1. Clock speeds and other CPU usage details are those reported by the powermetrics utility during the benchmark test runs described here.

Hyperthreading and non-uniform cores

An interesting feature of both the i7 and the M1 is that they present themselves as 8-core processors (i.e. Runtime.getRuntime().availableProcessors() reports 8 "processors"). Yet in reality, on both of these CPUs, only 4 of the cores are "first class citizens". In the Intel hyperthreading system, there are 4 physical cores mapped to 8 logical cores; multiple threads are scheduled on to the same hardware core and a given core can take instructions from either thread depending on the availability of the required execution units. (Thus, two execution units of a given core could be simultaneously executing operations for instructions from different threads.) This scheme generally requires operating system support to be most effective (for example, to ensure that two threads are not scheduled on the same physical core if another core is available).

The Apple M1 chip has 8 physical cores, but they are split into two groups:

the Firestorm group: 4 performance cores or P-cores, which are allowed to run at the maximum clock speed;
the Icestorm group: 4 efficiency cores or E-cores, which run at a maximum of two thirds of the clock speed and have less CPU cache.

It is possible that the Icestorm cluster also makes other architectural simplifications to achieve power efficiency, such as having a shorter instruction pipeline. This is the case with other Apple chips, e.g. the Monsoon and Mistral pipelines of the ARMv8-A chip, for example, are reported to have pipeline depths of 16 vs 12 instructions respectively.
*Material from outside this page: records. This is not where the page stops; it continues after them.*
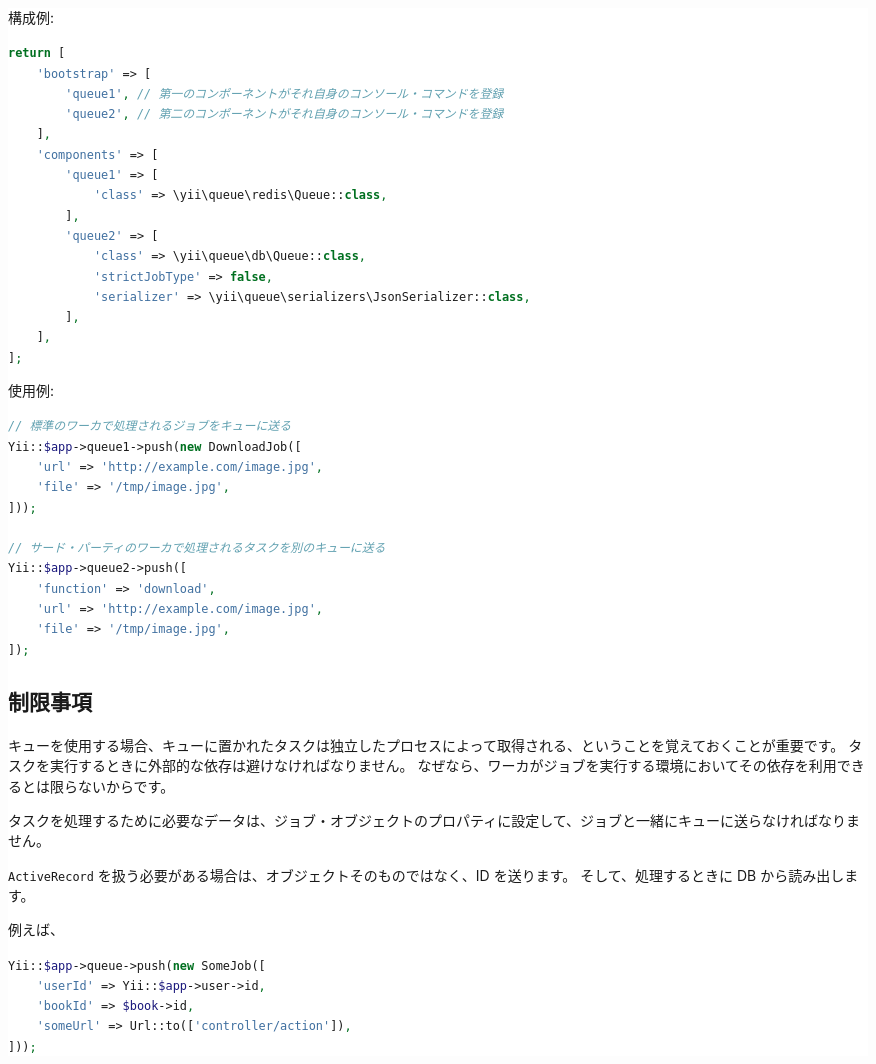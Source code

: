 構成例:

```php
return [
    'bootstrap' => [
        'queue1', // 第一のコンポーネントがそれ自身のコンソール・コマンドを登録
        'queue2', // 第二のコンポーネントがそれ自身のコンソール・コマンドを登録
    ],
    'components' => [
        'queue1' => [
            'class' => \yii\queue\redis\Queue::class,
        ],
        'queue2' => [
            'class' => \yii\queue\db\Queue::class,
            'strictJobType' => false,
            'serializer' => \yii\queue\serializers\JsonSerializer::class,
        ],
    ],
];
```

使用例:

```php
// 標準のワーカで処理されるジョブをキューに送る
Yii::$app->queue1->push(new DownloadJob([
    'url' => 'http://example.com/image.jpg',
    'file' => '/tmp/image.jpg',
]));

// サード・パーティのワーカで処理されるタスクを別のキューに送る
Yii::$app->queue2->push([
    'function' => 'download',
    'url' => 'http://example.com/image.jpg',
    'file' => '/tmp/image.jpg',
]);
```


制限事項
--------

キューを使用する場合、キューに置かれたタスクは独立したプロセスによって取得される、ということを覚えておくことが重要です。
タスクを実行するときに外部的な依存は避けなければなりません。
なぜなら、ワーカがジョブを実行する環境においてその依存を利用できるとは限らないからです。

タスクを処理するために必要なデータは、ジョブ・オブジェクトのプロパティに設定して、ジョブと一緒にキューに送らなければなりません。

`ActiveRecord` を扱う必要がある場合は、オブジェクトそのものではなく、ID を送ります。
そして、処理するときに DB から読み出します。

例えば、

```php
Yii::$app->queue->push(new SomeJob([
    'userId' => Yii::$app->user->id,
    'bookId' => $book->id,
    'someUrl' => Url::to(['controller/action']),
]));
```
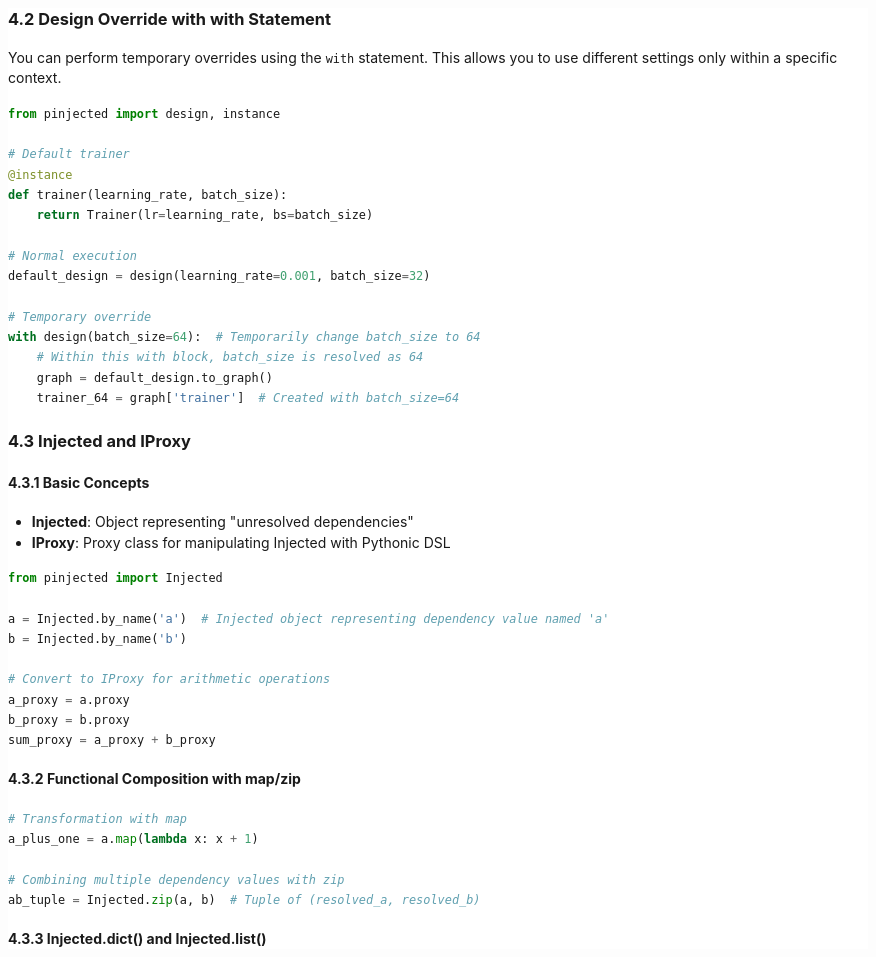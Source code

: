 ### 4.2 Design Override with with Statement

You can perform temporary overrides using the `with` statement. This allows you to use different settings only within a specific context.

```python
from pinjected import design, instance

# Default trainer
@instance
def trainer(learning_rate, batch_size):
    return Trainer(lr=learning_rate, bs=batch_size)

# Normal execution
default_design = design(learning_rate=0.001, batch_size=32)

# Temporary override
with design(batch_size=64):  # Temporarily change batch_size to 64
    # Within this with block, batch_size is resolved as 64
    graph = default_design.to_graph()
    trainer_64 = graph['trainer']  # Created with batch_size=64
```

### 4.3 Injected and IProxy

#### 4.3.1 Basic Concepts

- **Injected**: Object representing "unresolved dependencies"
- **IProxy**: Proxy class for manipulating Injected with Pythonic DSL

```python
from pinjected import Injected

a = Injected.by_name('a')  # Injected object representing dependency value named 'a'
b = Injected.by_name('b')

# Convert to IProxy for arithmetic operations
a_proxy = a.proxy
b_proxy = b.proxy
sum_proxy = a_proxy + b_proxy
```

#### 4.3.2 Functional Composition with map/zip

```python
# Transformation with map
a_plus_one = a.map(lambda x: x + 1)

# Combining multiple dependency values with zip
ab_tuple = Injected.zip(a, b)  # Tuple of (resolved_a, resolved_b)
```

#### 4.3.3 Injected.dict() and Injected.list()
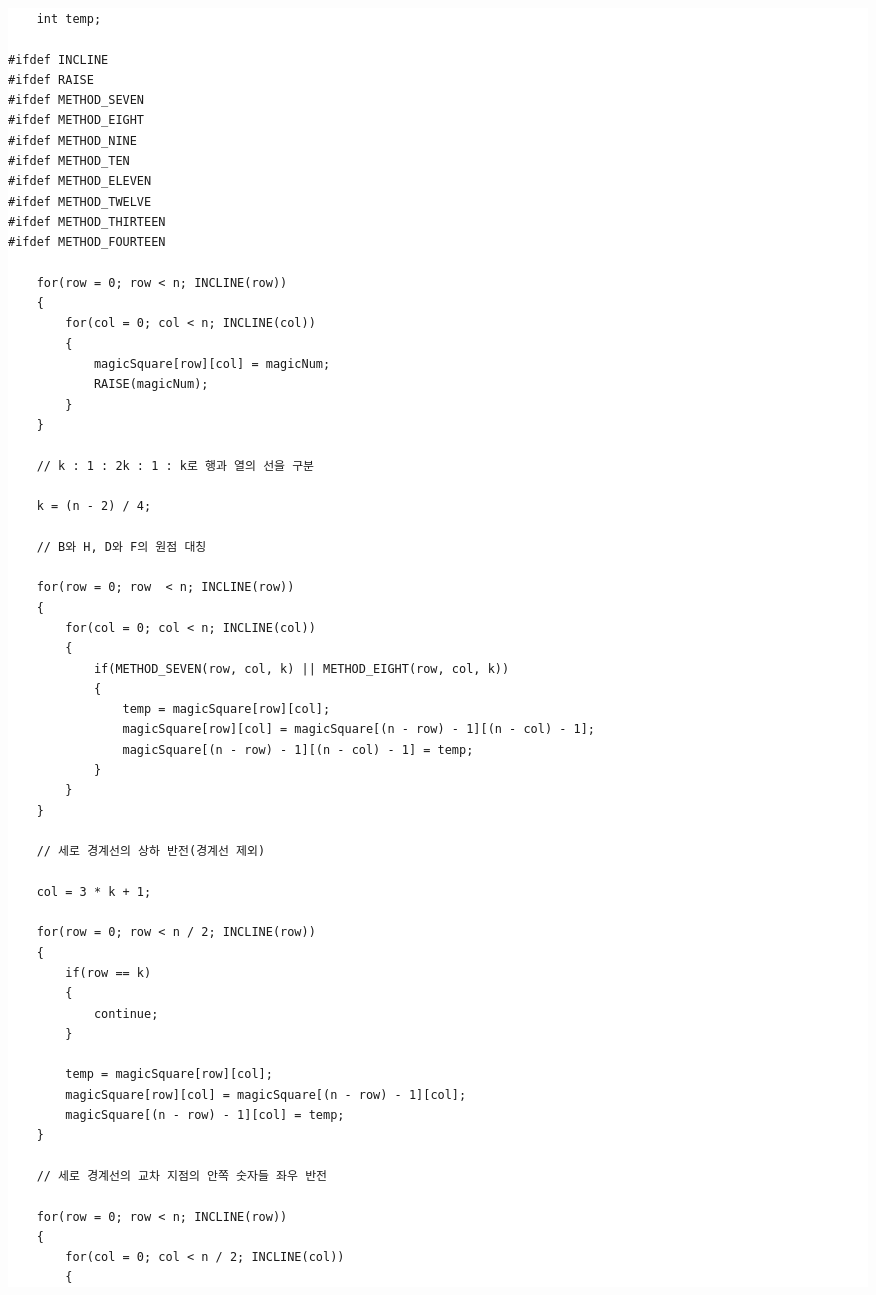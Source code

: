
 ```angular2
	int temp;

#ifdef INCLINE
#ifdef RAISE
#ifdef METHOD_SEVEN
#ifdef METHOD_EIGHT
#ifdef METHOD_NINE
#ifdef METHOD_TEN
#ifdef METHOD_ELEVEN
#ifdef METHOD_TWELVE
#ifdef METHOD_THIRTEEN
#ifdef METHOD_FOURTEEN

	for(row = 0; row < n; INCLINE(row))
	{
		for(col = 0; col < n; INCLINE(col))
		{
			magicSquare[row][col] = magicNum;
			RAISE(magicNum);
		}
	}

	// k : 1 : 2k : 1 : k로 행과 열의 선을 구분

	k = (n - 2) / 4;

	// B와 H, D와 F의 원점 대칭

	for(row = 0; row  < n; INCLINE(row))
	{
		for(col = 0; col < n; INCLINE(col))
		{
			if(METHOD_SEVEN(row, col, k) || METHOD_EIGHT(row, col, k)) 
			{
				temp = magicSquare[row][col];
				magicSquare[row][col] = magicSquare[(n - row) - 1][(n - col) - 1];
				magicSquare[(n - row) - 1][(n - col) - 1] = temp;
			}
		}
	}
	
	// 세로 경계선의 상하 반전(경계선 제외)
	
	col = 3 * k + 1;

	for(row = 0; row < n / 2; INCLINE(row))
	{
		if(row == k)
		{
			continue;
		}

		temp = magicSquare[row][col];
		magicSquare[row][col] = magicSquare[(n - row) - 1][col];
		magicSquare[(n - row) - 1][col] = temp;
	}
	
	// 세로 경계선의 교차 지점의 안쪽 숫자들 좌우 반전

	for(row = 0; row < n; INCLINE(row))
	{
		for(col = 0; col < n / 2; INCLINE(col))
		{
```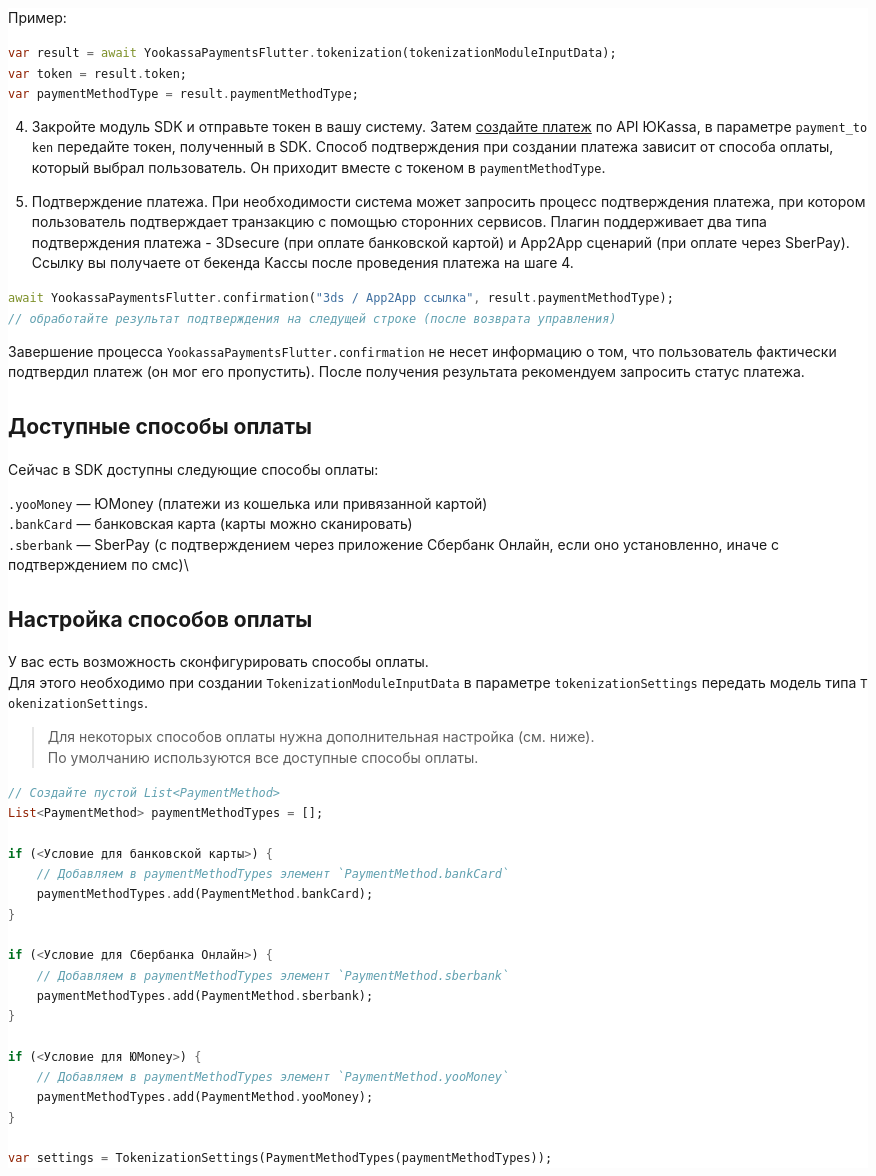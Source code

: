 Пример:

```dart
var result = await YookassaPaymentsFlutter.tokenization(tokenizationModuleInputData);
var token = result.token;
var paymentMethodType = result.paymentMethodType;
```

4. Закройте модуль SDK и отправьте токен в вашу систему. Затем [создайте платеж](https://yookassa.ru/developers/api#create_payment) по API ЮKassa, в параметре `payment_token` передайте токен, полученный в SDK. Способ подтверждения при создании платежа зависит от способа оплаты, который выбрал пользователь. Он приходит вместе с токеном в `paymentMethodType`.

5. Подтверждение платежа. При необходимости система может запросить процесс подтверждения платежа, при котором пользователь подтверждает транзакцию с помощью сторонних сервисов. Плагин поддерживает два типа подтверждения платежа - 3Dsecure (при оплате банковской картой) и App2App сценарий (при оплате через SberPay). Ссылку вы получаете от бекенда Кассы после проведения платежа на шаге 4.

```dart
await YookassaPaymentsFlutter.confirmation("3ds / App2App ссылка", result.paymentMethodType);
// обработайте результат подтверждения на следущей строке (после возврата управления)
```
Завершение процесса `YookassaPaymentsFlutter.confirmation` не несет информацию о том, что пользователь фактически подтвердил платеж (он мог его пропустить). После получения результата рекомендуем запросить статус платежа.

## Доступные способы оплаты

Сейчас в SDK доступны следующие способы оплаты:

`.yooMoney` — ЮMoney (платежи из кошелька или привязанной картой)\
`.bankCard` — банковская карта (карты можно сканировать)\
`.sberbank` — SberPay (с подтверждением через приложение Сбербанк Онлайн, если оно установленно, иначе с подтверждением по смс)\

## Настройка способов оплаты

У вас есть возможность сконфигурировать способы оплаты.\
Для этого необходимо при создании `TokenizationModuleInputData` в параметре `tokenizationSettings` передать модель типа `TokenizationSettings`.

> Для некоторых способов оплаты нужна дополнительная настройка (см. ниже).\
> По умолчанию используются все доступные способы оплаты.

```dart
// Создайте пустой List<PaymentMethod>
List<PaymentMethod> paymentMethodTypes = [];

if (<Условие для банковской карты>) {
    // Добавляем в paymentMethodTypes элемент `PaymentMethod.bankCard`
    paymentMethodTypes.add(PaymentMethod.bankCard);
}

if (<Условие для Сбербанка Онлайн>) {
    // Добавляем в paymentMethodTypes элемент `PaymentMethod.sberbank`
    paymentMethodTypes.add(PaymentMethod.sberbank);
}

if (<Условие для ЮMoney>) {
    // Добавляем в paymentMethodTypes элемент `PaymentMethod.yooMoney`
    paymentMethodTypes.add(PaymentMethod.yooMoney);
}

var settings = TokenizationSettings(PaymentMethodTypes(paymentMethodTypes));
```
Benchmark: multiple worker threads performing CPU-intensive activity

In this test, a number of threads run concurrently for a fixed period of time (20 seconds in this test), each repeatedly conducting independent CPU-intensive calculations. The thread activity start and end times are synchronised using a CountDownLatch, so that we try to guarantee as far as possible that the threads genuinely have the opportunity to execute the task within the measured time span.

The specific operation chosen was to repeatedly calculate the value of a random BigDecimal raised to a random power. Counts were then taken of the number of these operations that each thread managed to perform within the time window of the test.

Results

The results of this test are shown in the figure below. The top two lines of the graph compare the combined throughput of all threads; the bottom two lines compare mean throughput per thread.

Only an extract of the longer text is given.